MATERIAL FOR THIS EXERCISE: Begin

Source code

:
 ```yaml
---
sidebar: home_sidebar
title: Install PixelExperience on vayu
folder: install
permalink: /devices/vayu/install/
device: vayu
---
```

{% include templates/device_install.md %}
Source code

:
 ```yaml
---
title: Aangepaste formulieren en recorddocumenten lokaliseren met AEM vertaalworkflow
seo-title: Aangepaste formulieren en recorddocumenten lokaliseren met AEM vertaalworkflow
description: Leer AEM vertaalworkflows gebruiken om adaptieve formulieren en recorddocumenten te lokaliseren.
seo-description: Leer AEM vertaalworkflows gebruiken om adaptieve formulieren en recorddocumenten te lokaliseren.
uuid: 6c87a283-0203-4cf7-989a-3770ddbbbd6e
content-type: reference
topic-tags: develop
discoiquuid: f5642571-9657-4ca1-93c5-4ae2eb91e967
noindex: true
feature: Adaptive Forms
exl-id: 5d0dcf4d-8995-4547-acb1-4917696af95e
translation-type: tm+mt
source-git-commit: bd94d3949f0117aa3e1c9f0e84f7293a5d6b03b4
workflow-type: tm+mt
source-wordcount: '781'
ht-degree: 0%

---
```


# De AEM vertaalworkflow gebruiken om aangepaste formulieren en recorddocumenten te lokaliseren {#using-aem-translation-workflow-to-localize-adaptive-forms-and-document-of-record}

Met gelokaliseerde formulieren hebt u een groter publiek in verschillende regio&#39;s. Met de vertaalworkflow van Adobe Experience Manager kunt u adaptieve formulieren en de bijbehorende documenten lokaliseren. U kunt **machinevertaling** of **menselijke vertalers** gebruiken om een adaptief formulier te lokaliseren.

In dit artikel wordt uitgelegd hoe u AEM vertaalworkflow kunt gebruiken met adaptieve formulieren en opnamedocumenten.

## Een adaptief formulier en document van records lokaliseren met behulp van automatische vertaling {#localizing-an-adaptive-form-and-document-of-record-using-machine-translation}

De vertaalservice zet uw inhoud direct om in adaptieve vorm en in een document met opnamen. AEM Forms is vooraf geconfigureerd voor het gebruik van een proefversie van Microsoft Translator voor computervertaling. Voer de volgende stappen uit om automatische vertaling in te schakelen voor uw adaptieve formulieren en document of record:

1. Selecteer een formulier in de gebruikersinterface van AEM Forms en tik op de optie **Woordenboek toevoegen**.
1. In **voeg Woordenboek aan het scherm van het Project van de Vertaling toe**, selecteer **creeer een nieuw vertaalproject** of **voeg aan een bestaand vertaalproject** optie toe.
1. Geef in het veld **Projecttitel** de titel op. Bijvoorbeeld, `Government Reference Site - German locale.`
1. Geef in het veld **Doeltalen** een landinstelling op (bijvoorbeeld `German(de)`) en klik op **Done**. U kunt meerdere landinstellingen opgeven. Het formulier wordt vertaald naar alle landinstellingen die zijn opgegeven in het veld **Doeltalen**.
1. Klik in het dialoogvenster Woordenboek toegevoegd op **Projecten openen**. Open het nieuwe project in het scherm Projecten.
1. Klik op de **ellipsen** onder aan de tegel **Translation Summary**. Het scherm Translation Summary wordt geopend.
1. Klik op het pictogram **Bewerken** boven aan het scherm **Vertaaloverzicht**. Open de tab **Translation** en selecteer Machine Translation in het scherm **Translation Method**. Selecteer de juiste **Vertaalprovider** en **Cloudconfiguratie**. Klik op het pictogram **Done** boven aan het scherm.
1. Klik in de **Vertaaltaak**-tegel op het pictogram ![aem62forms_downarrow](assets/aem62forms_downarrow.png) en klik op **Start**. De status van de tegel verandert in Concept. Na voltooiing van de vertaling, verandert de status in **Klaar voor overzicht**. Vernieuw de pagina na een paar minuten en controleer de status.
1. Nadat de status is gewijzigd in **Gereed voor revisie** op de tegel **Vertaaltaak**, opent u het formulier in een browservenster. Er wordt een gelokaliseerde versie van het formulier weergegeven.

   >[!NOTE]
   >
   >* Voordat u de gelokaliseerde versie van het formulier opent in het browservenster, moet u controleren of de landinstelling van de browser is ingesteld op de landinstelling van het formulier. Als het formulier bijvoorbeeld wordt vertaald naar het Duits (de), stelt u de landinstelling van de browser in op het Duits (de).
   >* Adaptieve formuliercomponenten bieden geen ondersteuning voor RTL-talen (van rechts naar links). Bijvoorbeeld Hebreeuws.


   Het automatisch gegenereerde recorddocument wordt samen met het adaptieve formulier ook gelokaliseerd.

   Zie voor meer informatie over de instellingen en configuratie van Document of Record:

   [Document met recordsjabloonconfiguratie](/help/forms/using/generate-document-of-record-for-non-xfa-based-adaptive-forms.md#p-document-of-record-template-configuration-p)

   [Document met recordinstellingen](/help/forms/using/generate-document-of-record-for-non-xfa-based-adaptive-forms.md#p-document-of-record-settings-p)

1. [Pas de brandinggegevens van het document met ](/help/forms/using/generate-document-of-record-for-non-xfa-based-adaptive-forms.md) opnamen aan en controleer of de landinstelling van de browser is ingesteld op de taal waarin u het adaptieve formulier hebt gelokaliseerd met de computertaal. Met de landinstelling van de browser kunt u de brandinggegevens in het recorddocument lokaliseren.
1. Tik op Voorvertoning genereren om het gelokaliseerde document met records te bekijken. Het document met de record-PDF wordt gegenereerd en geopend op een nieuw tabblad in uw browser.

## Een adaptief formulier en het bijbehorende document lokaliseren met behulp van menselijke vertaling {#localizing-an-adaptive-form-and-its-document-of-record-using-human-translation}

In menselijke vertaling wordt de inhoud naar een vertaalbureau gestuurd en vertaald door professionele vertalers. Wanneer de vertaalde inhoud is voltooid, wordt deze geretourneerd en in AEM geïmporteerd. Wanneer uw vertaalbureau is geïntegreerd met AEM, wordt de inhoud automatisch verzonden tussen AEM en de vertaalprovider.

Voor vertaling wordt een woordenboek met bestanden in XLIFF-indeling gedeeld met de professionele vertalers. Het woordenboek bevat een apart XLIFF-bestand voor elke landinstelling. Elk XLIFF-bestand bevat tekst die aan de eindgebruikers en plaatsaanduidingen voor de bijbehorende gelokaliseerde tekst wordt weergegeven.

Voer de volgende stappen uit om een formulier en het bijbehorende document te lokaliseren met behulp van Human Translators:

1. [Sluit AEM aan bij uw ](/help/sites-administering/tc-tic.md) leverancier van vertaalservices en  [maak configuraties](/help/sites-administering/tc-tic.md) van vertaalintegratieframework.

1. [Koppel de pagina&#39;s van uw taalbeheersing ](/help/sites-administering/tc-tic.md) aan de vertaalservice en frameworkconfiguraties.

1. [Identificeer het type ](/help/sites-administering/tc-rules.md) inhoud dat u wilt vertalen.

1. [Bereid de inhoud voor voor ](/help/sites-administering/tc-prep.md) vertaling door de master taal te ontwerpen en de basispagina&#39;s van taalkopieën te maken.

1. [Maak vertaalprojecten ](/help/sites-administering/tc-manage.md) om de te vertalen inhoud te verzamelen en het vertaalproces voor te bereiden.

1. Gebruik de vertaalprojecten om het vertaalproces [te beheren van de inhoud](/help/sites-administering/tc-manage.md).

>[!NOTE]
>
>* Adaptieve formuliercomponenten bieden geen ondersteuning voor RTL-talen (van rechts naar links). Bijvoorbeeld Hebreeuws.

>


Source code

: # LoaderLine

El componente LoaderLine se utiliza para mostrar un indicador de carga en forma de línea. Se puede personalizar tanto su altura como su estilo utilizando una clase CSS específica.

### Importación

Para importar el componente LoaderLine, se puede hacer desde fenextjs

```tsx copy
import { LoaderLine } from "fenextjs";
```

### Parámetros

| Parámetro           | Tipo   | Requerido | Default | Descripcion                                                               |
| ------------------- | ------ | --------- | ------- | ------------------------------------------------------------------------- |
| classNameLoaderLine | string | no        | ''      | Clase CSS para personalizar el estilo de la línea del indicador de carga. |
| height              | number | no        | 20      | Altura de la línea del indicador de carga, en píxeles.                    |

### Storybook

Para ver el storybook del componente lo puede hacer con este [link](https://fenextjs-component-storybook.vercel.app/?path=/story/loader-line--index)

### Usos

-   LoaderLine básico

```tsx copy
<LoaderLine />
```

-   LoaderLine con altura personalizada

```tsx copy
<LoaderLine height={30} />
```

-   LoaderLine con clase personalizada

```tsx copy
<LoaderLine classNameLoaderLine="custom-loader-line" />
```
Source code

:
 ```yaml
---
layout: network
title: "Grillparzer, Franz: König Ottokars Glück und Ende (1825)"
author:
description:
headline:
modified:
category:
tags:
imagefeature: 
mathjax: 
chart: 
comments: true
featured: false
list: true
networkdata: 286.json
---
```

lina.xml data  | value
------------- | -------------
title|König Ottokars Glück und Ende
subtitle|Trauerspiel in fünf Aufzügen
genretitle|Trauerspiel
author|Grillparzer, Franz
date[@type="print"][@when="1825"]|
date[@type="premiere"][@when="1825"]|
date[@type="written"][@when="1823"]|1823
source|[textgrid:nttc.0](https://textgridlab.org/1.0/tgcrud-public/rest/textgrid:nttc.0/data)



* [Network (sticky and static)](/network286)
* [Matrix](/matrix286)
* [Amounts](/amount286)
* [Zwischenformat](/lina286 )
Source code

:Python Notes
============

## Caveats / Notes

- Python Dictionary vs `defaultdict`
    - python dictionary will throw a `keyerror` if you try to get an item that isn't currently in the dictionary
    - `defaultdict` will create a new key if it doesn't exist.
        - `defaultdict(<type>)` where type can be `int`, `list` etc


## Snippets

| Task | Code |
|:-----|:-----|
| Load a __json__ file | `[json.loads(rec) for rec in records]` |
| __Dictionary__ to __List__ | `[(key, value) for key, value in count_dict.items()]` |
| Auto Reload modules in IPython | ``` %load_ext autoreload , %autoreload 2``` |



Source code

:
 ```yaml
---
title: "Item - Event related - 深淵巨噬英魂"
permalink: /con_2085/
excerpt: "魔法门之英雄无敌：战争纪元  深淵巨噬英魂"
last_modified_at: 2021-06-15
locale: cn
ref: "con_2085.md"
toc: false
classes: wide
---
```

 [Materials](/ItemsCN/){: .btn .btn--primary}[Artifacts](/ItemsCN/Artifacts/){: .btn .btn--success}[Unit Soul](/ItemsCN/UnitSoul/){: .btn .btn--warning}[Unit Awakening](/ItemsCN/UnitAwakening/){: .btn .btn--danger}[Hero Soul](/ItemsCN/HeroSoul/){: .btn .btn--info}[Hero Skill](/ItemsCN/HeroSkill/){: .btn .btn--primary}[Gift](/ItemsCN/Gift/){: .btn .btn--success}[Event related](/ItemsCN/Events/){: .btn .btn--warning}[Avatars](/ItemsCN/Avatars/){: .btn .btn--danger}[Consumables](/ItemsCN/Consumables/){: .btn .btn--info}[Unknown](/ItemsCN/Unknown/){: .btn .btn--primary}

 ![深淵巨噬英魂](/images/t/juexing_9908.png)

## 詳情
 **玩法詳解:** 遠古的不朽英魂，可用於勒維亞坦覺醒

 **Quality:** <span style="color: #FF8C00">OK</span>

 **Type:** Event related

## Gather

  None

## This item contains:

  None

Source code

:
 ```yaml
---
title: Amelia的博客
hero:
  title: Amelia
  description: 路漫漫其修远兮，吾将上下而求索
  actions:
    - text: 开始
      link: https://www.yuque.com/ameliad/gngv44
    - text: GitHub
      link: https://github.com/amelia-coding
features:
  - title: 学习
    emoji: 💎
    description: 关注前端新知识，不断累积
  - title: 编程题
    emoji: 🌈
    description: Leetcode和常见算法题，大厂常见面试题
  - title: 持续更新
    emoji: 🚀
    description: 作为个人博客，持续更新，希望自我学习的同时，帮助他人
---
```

MATERIAL FOR THIS EXERCISE: End

== WHAT TO PRODUCE ==
Above are the entries. Output exactly the lines beginning with the line that has "1. In **voeg" and ending with the line that has "Het automatisch gegenereerde".

== TASK OUTPUT ==
1. In **voeg Woordenboek aan het scherm van het Project van de Vertaling toe**, selecteer **creeer een nieuw vertaalproject** of **voeg aan een bestaand vertaalproject** optie toe.
1. Geef in het veld **Projecttitel** de titel op. Bijvoorbeeld, `Government Reference Site - German locale.`
1. Geef in het veld **Doeltalen** een landinstelling op (bijvoorbeeld `German(de)`) en klik op **Done**. U kunt meerdere landinstellingen opgeven. Het formulier wordt vertaald naar alle landinstellingen die zijn opgegeven in het veld **Doeltalen**.
1. Klik in het dialoogvenster Woordenboek toegevoegd op **Projecten openen**. Open het nieuwe project in het scherm Projecten.
1. Klik op de **ellipsen** onder aan de tegel **Translation Summary**. Het scherm Translation Summary wordt geopend.
1. Klik op het pictogram **Bewerken** boven aan het scherm **Vertaaloverzicht**. Open de tab **Translation** en selecteer Machine Translation in het scherm **Translation Method**. Selecteer de juiste **Vertaalprovider** en **Cloudconfiguratie**. Klik op het pictogram **Done** boven aan het scherm.
1. Klik in de **Vertaaltaak**-tegel op het pictogram ![aem62forms_downarrow](assets/aem62forms_downarrow.png) en klik op **Start**. De status van de tegel verandert in Concept. Na voltooiing van de vertaling, verandert de status in **Klaar voor overzicht**. Vernieuw de pagina na een paar minuten en controleer de status.
1. Nadat de status is gewijzigd in **Gereed voor revisie** op de tegel **Vertaaltaak**, opent u het formulier in een browservenster. Er wordt een gelokaliseerde versie van het formulier weergegeven.

   >[!NOTE]
   >
   >* Voordat u de gelokaliseerde versie van het formulier opent in het browservenster, moet u controleren of de landinstelling van de browser is ingesteld op de landinstelling van het formulier. Als het formulier bijvoorbeeld wordt vertaald naar het Duits (de), stelt u de landinstelling van de browser in op het Duits (de).
   >* Adaptieve formuliercomponenten bieden geen ondersteuning voor RTL-talen (van rechts naar links). Bijvoorbeeld Hebreeuws.


   Het automatisch gegenereerde recorddocument wordt samen met het adaptieve formulier ook gelokaliseerd.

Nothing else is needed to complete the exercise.